** Opening Stored data block **

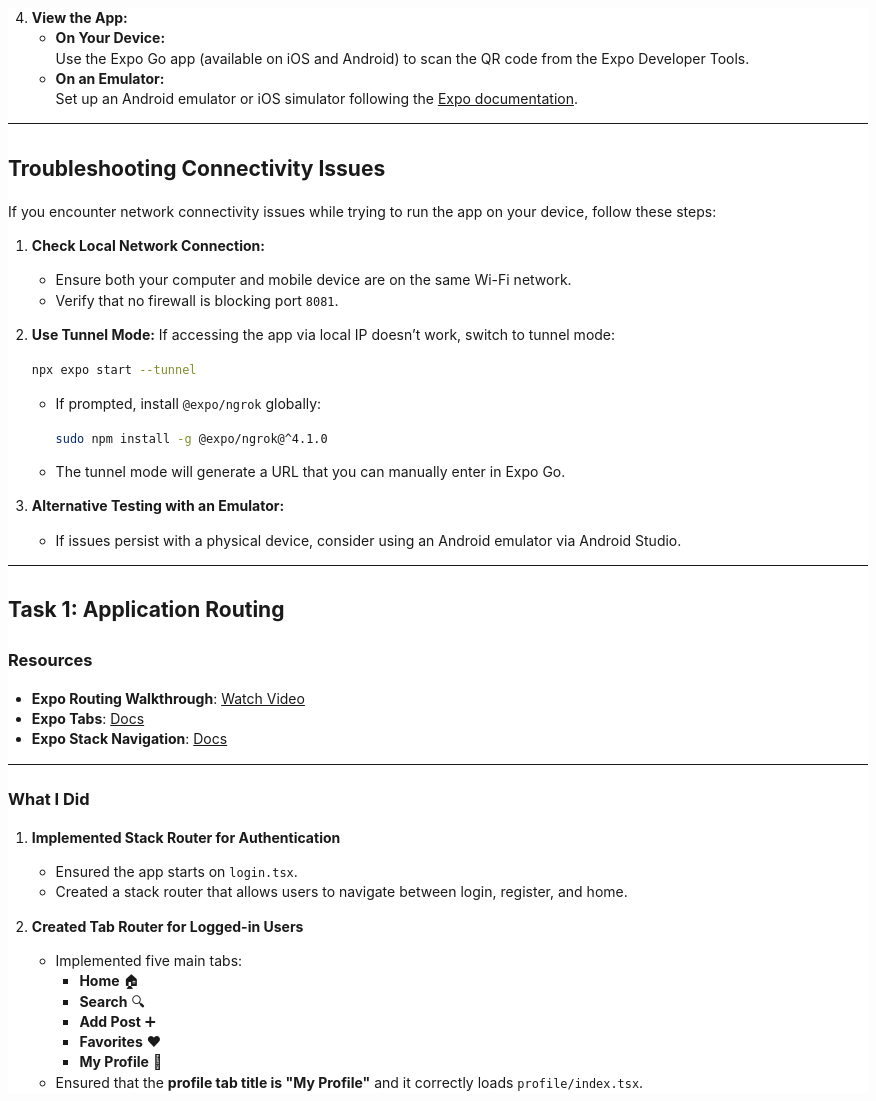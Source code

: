 4. **View the App:**
   - **On Your Device:**  
     Use the Expo Go app (available on iOS and Android) to scan the QR code from the Expo Developer Tools.
   - **On an Emulator:**  
     Set up an Android emulator or iOS simulator following the [Expo documentation](https://docs.expo.dev/workflow/android-studio-emulator/).

---

## Troubleshooting Connectivity Issues

If you encounter network connectivity issues while trying to run the app on your device, follow these steps:

1. **Check Local Network Connection:**
   - Ensure both your computer and mobile device are on the same Wi-Fi network.
   - Verify that no firewall is blocking port `8081`.

2. **Use Tunnel Mode:**
   If accessing the app via local IP doesn’t work, switch to tunnel mode:
   ```bash
   npx expo start --tunnel
   ```
   - If prompted, install `@expo/ngrok` globally:
     ```bash
     sudo npm install -g @expo/ngrok@^4.1.0
     ```
   - The tunnel mode will generate a URL that you can manually enter in Expo Go.

3. **Alternative Testing with an Emulator:**
   - If issues persist with a physical device, consider using an Android emulator via Android Studio.

---

## Task 1: Application Routing  

### Resources
- **Expo Routing Walkthrough**: [Watch Video](https://www.loom.com/share/5348cee096b04b16a149fde8a8fc064b?sid=c0d3c509-2535-499f-95f4-1f1bb2de2bf9)
- **Expo Tabs**: [Docs](https://docs.expo.dev/router/advanced/tabs/)
- **Expo Stack Navigation**: [Docs](https://docs.expo.dev/router/advanced/stack/)

---

### What I Did

1. **Implemented Stack Router for Authentication**
   - Ensured the app starts on `login.tsx`.
   - Created a stack router that allows users to navigate between login, register, and home.

2. **Created Tab Router for Logged-in Users**
   - Implemented five main tabs:
     - **Home** 🏠  
     - **Search** 🔍  
     - **Add Post** ➕  
     - **Favorites** ❤️  
     - **My Profile** 👤  
   - Ensured that the **profile tab title is "My Profile"** and it correctly loads `profile/index.tsx`.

** Closing Stored data block **

● **Work required**: Beginning with the line in which "### Resources" appears, print each remaining line of the listing exactly, the last line included.

● **Written response**:
### Resources
- **Expo Routing Walkthrough**: [Watch Video](https://www.loom.com/share/5348cee096b04b16a149fde8a8fc064b?sid=c0d3c509-2535-499f-95f4-1f1bb2de2bf9)
- **Expo Tabs**: [Docs](https://docs.expo.dev/router/advanced/tabs/)
- **Expo Stack Navigation**: [Docs](https://docs.expo.dev/router/advanced/stack/)

---

### What I Did

1. **Implemented Stack Router for Authentication**
   - Ensured the app starts on `login.tsx`.
   - Created a stack router that allows users to navigate between login, register, and home.

2. **Created Tab Router for Logged-in Users**
   - Implemented five main tabs:
     - **Home** 🏠  
     - **Search** 🔍  
     - **Add Post** ➕  
     - **Favorites** ❤️  
     - **My Profile** 👤  
   - Ensured that the **profile tab title is "My Profile"** and it correctly loads `profile/index.tsx`.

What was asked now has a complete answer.